Work order: Where a line holds the word "date", copy it from the records.

=== Section Start ===

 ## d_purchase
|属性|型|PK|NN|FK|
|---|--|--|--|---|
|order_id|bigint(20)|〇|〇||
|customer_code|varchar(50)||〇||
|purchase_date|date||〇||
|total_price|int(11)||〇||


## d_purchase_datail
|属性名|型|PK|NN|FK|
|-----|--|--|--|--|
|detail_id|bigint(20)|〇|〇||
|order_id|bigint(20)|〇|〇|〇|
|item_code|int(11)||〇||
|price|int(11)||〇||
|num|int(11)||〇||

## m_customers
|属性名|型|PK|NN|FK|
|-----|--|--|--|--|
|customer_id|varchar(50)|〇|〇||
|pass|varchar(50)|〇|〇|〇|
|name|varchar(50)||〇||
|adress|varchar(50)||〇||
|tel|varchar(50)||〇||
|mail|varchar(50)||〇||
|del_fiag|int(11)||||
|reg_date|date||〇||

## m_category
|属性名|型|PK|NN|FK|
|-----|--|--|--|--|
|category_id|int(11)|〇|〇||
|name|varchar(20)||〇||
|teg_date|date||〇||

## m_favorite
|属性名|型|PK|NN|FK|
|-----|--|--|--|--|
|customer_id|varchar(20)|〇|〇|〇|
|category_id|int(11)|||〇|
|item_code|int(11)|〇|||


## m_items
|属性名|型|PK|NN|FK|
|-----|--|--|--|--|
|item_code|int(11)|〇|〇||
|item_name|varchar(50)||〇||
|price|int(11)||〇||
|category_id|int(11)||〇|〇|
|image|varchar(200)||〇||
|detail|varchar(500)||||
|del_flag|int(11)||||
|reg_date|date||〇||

=== Section End ===

Solution for this exercise:
|purchase_date|date||〇||
|reg_date|date||〇||
|teg_date|date||〇||
|reg_date|date||〇||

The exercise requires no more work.